- WHAT IS EXPECTED: Reproduce all of the data exactly. Images are not to appear in the reply.

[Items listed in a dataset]
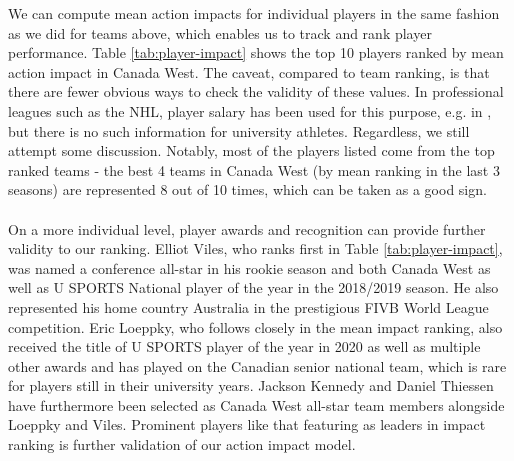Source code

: \documentclass{sfuthesis}
\begin{document}
We can compute mean action impacts for individual players in the same fashion as we did for teams above, which enables us to track and rank player performance. Table \ref{tab:player-impact} shows the top 10 players ranked by mean action impact in Canada West. The caveat, compared to team ranking, is that there are fewer obvious ways to check the validity of these values. In professional leagues such as the NHL, player salary has been used for this purpose, e.g. in \cite{schulte2017apples}, but there is no such information for university athletes. Regardless, we still attempt some discussion. Notably, most of the players listed come from the top ranked teams - the best 4 teams in Canada West (by mean ranking in the last 3 seasons) are represented 8 out of 10 times, which can be taken as a good sign.\\\\
On a more individual level, player awards and recognition can provide further validity to our ranking. Elliot Viles, who ranks first in Table \ref{tab:player-impact}, was named a conference all-star in his rookie season and both Canada West as well as U SPORTS National player of the year in the 2018/2019 season. He also represented his home country Australia in the prestigious FIVB World League competition. Eric Loeppky, who follows closely in the mean impact ranking, also received the title of U SPORTS player of the year in 2020 as well as multiple other awards and has played on the Canadian senior national team, which is rare for players still in their university years. Jackson Kennedy and Daniel Thiessen have furthermore been selected as Canada West all-star team members alongside Loeppky and Viles. Prominent players like that featuring as leaders in impact ranking is further validation of our action impact model.
\end{document}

- THE ANSWER:
Source code

: \documentclass{sfuthesis}
\begin{document}
We can compute mean action impacts for individual players in the same fashion as we did for teams above, which enables us to track and rank player performance. Table \ref{tab:player-impact} shows the top 10 players ranked by mean action impact in Canada West. The caveat, compared to team ranking, is that there are fewer obvious ways to check the validity of these values. In professional leagues such as the NHL, player salary has been used for this purpose, e.g. in \cite{schulte2017apples}, but there is no such information for university athletes. Regardless, we still attempt some discussion. Notably, most of the players listed come from the top ranked teams - the best 4 teams in Canada West (by mean ranking in the last 3 seasons) are represented 8 out of 10 times, which can be taken as a good sign.\\\\
On a more individual level, player awards and recognition can provide further validity to our ranking. Elliot Viles, who ranks first in Table \ref{tab:player-impact}, was named a conference all-star in his rookie season and both Canada West as well as U SPORTS National player of the year in the 2018/2019 season. He also represented his home country Australia in the prestigious FIVB World League competition. Eric Loeppky, who follows closely in the mean impact ranking, also received the title of U SPORTS player of the year in 2020 as well as multiple other awards and has played on the Canadian senior national team, which is rare for players still in their university years. Jackson Kennedy and Daniel Thiessen have furthermore been selected as Canada West all-star team members alongside Loeppky and Viles. Prominent players like that featuring as leaders in impact ranking is further validation of our action impact model.
\end{document}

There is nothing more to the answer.